- [Records shown]
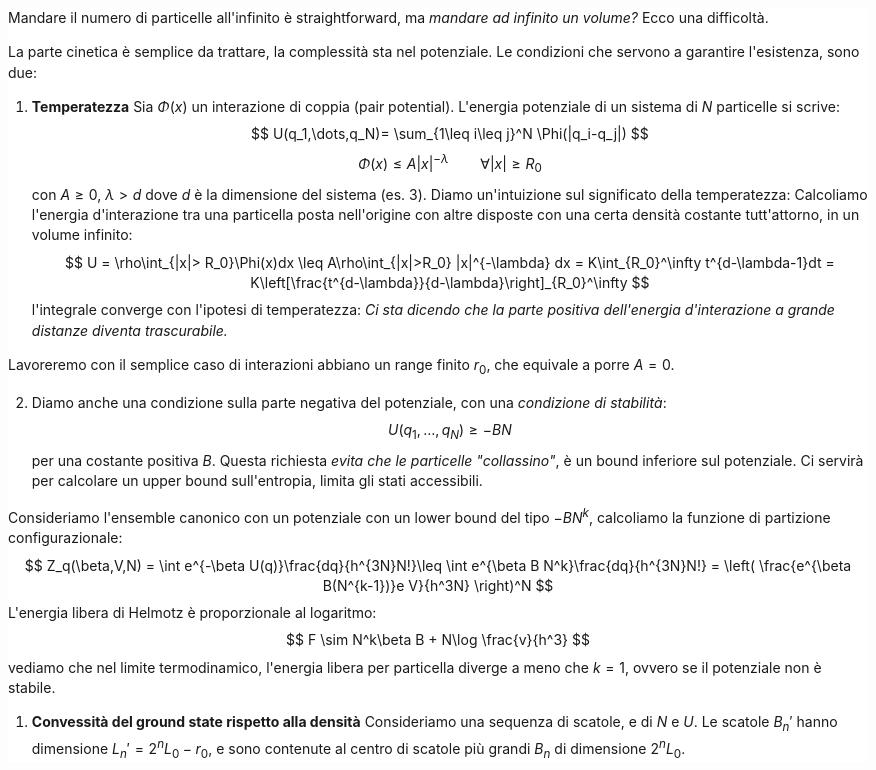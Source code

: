 Mandare il numero di particelle all'infinito è straightforward, ma _mandare ad infinito un volume?_ Ecco una difficoltà.

La parte cinetica è semplice da trattare, la complessità sta nel potenziale. Le condizioni che servono a garantire l'esistenza, sono due:
1. **Temperatezza**
Sia $\Phi(x)$ un interazione di coppia (pair potential). L'energia potenziale di un sistema di $N$ particelle si scrive:
$$
U(q_1,\dots,q_N)= \sum_{1\leq i\leq j}^N \Phi(|q_i-q_j|)
$$
$$
\Phi(x) \leq A|x|^{-\lambda} \qquad \forall |x|\geq R_0
$$
con $A\geq 0$, $\lambda > d$ dove $d$ è la dimensione del sistema (es. 3).
Diamo un'intuizione sul significato della temperatezza:
Calcoliamo l'energia d'interazione tra una particella posta nell'origine con altre disposte con una certa densità costante tutt'attorno, in un volume infinito:
$$
U = \rho\int_{|x|> R_0}\Phi(x)dx \leq A\rho\int_{|x|>R_0} |x|^{-\lambda} dx = K\int_{R_0}^\infty t^{d-\lambda-1}dt = K\left[\frac{t^{d-\lambda}}{d-\lambda}\right]_{R_0}^\infty
$$
l'integrale converge con l'ipotesi di temperatezza: _Ci sta dicendo che la parte positiva dell'energia d'interazione a grande distanze diventa trascurabile._

Lavoreremo con il semplice caso di interazioni abbiano un range finito $r_0$, che equivale a porre $A=0$.

2. Diamo anche una condizione sulla parte negativa del potenziale, con una _condizione di stabilità_:
$$
U(q_1,\dots,q_N)\geq -BN
$$
per una costante positiva $B$. Questa richiesta _evita che le particelle "collassino"_, è un bound inferiore sul potenziale. Ci servirà per calcolare un upper bound sull'entropia, limita gli stati accessibili.

Consideriamo l'ensemble canonico con un potenziale con un lower bound del tipo $-BN^k$, calcoliamo la funzione di partizione configurazionale:
$$
Z_q(\beta,V,N) = \int e^{-\beta U(q)}\frac{dq}{h^{3N}N!}\leq \int e^{\beta B N^k}\frac{dq}{h^{3N}N!} = \left( \frac{e^{\beta B(N^{k-1})}e V}{h^3N} \right)^N
$$
L'energia libera di Helmotz è proporzionale al logaritmo:
$$
F \sim N^k\beta B + N\log \frac{v}{h^3}
$$
vediamo che nel limite termodinamico, l'energia libera per particella diverge a meno che $k=1$, ovvero se il potenziale non  è stabile.

1. **Convessità del ground state rispetto alla densità**
Consideriamo una sequenza di scatole, e di $N$ e $U$.  Le scatole $B_n'$ hanno dimensione $L_n' = 2^nL_0-r_0$, e sono contenute al centro di scatole più grandi $B_n$ di dimensione $2^nL_0$. 
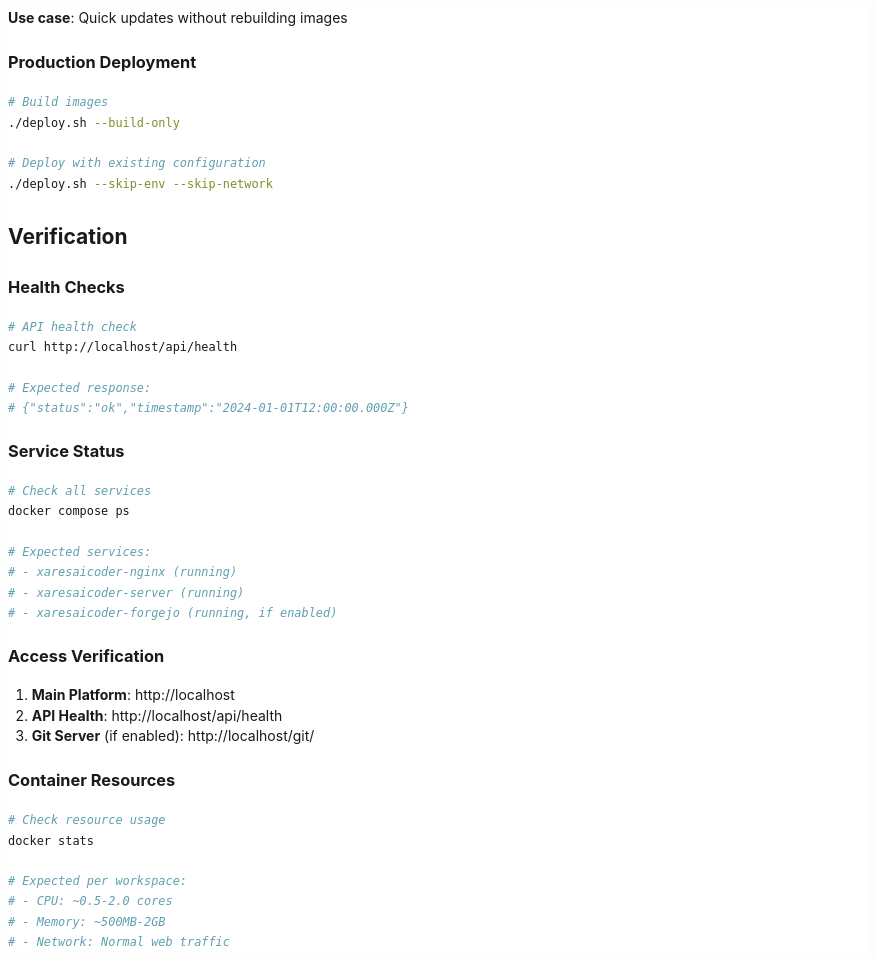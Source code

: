 **Use case**: Quick updates without rebuilding images

### Production Deployment

```bash
# Build images
./deploy.sh --build-only

# Deploy with existing configuration
./deploy.sh --skip-env --skip-network
```

## Verification

### Health Checks

```bash
# API health check
curl http://localhost/api/health

# Expected response:
# {"status":"ok","timestamp":"2024-01-01T12:00:00.000Z"}
```

### Service Status

```bash
# Check all services
docker compose ps

# Expected services:
# - xaresaicoder-nginx (running)
# - xaresaicoder-server (running)
# - xaresaicoder-forgejo (running, if enabled)
```

### Access Verification

1. **Main Platform**: http://localhost
2. **API Health**: http://localhost/api/health
3. **Git Server** (if enabled): http://localhost/git/

### Container Resources

```bash
# Check resource usage
docker stats

# Expected per workspace:
# - CPU: ~0.5-2.0 cores
# - Memory: ~500MB-2GB
# - Network: Normal web traffic
```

- [Task to carry out] Word for word, restate the whole listing and drop the images.

- [Written answer]
Source code

: Mandare il numero di particelle all'infinito è straightforward, ma _mandare ad infinito un volume?_ Ecco una difficoltà.

La parte cinetica è semplice da trattare, la complessità sta nel potenziale. Le condizioni che servono a garantire l'esistenza, sono due:
1. **Temperatezza**
Sia $\Phi(x)$ un interazione di coppia (pair potential). L'energia potenziale di un sistema di $N$ particelle si scrive:
$$
U(q_1,\dots,q_N)= \sum_{1\leq i\leq j}^N \Phi(|q_i-q_j|)
$$
$$
\Phi(x) \leq A|x|^{-\lambda} \qquad \forall |x|\geq R_0
$$
con $A\geq 0$, $\lambda > d$ dove $d$ è la dimensione del sistema (es. 3).
Diamo un'intuizione sul significato della temperatezza:
Calcoliamo l'energia d'interazione tra una particella posta nell'origine con altre disposte con una certa densità costante tutt'attorno, in un volume infinito:
$$
U = \rho\int_{|x|> R_0}\Phi(x)dx \leq A\rho\int_{|x|>R_0} |x|^{-\lambda} dx = K\int_{R_0}^\infty t^{d-\lambda-1}dt = K\left[\frac{t^{d-\lambda}}{d-\lambda}\right]_{R_0}^\infty
$$
l'integrale converge con l'ipotesi di temperatezza: _Ci sta dicendo che la parte positiva dell'energia d'interazione a grande distanze diventa trascurabile._

Lavoreremo con il semplice caso di interazioni abbiano un range finito $r_0$, che equivale a porre $A=0$.

2. Diamo anche una condizione sulla parte negativa del potenziale, con una _condizione di stabilità_:
$$
U(q_1,\dots,q_N)\geq -BN
$$
per una costante positiva $B$. Questa richiesta _evita che le particelle "collassino"_, è un bound inferiore sul potenziale. Ci servirà per calcolare un upper bound sull'entropia, limita gli stati accessibili.

Consideriamo l'ensemble canonico con un potenziale con un lower bound del tipo $-BN^k$, calcoliamo la funzione di partizione configurazionale:
$$
Z_q(\beta,V,N) = \int e^{-\beta U(q)}\frac{dq}{h^{3N}N!}\leq \int e^{\beta B N^k}\frac{dq}{h^{3N}N!} = \left( \frac{e^{\beta B(N^{k-1})}e V}{h^3N} \right)^N
$$
L'energia libera di Helmotz è proporzionale al logaritmo:
$$
F \sim N^k\beta B + N\log \frac{v}{h^3}
$$
vediamo che nel limite termodinamico, l'energia libera per particella diverge a meno che $k=1$, ovvero se il potenziale non  è stabile.

1. **Convessità del ground state rispetto alla densità**
Consideriamo una sequenza di scatole, e di $N$ e $U$.  Le scatole $B_n'$ hanno dimensione $L_n' = 2^nL_0-r_0$, e sono contenute al centro di scatole più grandi $B_n$ di dimensione $2^nL_0$. 
Source code

: **Use case**: Quick updates without rebuilding images

### Production Deployment

```bash
# Build images
./deploy.sh --build-only

# Deploy with existing configuration
./deploy.sh --skip-env --skip-network
```

## Verification

### Health Checks

```bash
# API health check
curl http://localhost/api/health

# Expected response:
# {"status":"ok","timestamp":"2024-01-01T12:00:00.000Z"}
```

### Service Status

```bash
# Check all services
docker compose ps

# Expected services:
# - xaresaicoder-nginx (running)
# - xaresaicoder-server (running)
# - xaresaicoder-forgejo (running, if enabled)
```

### Access Verification

1. **Main Platform**: http://localhost
2. **API Health**: http://localhost/api/health
3. **Git Server** (if enabled): http://localhost/git/

### Container Resources

```bash
# Check resource usage
docker stats

# Expected per workspace:
# - CPU: ~0.5-2.0 cores
# - Memory: ~500MB-2GB
# - Network: Normal web traffic
```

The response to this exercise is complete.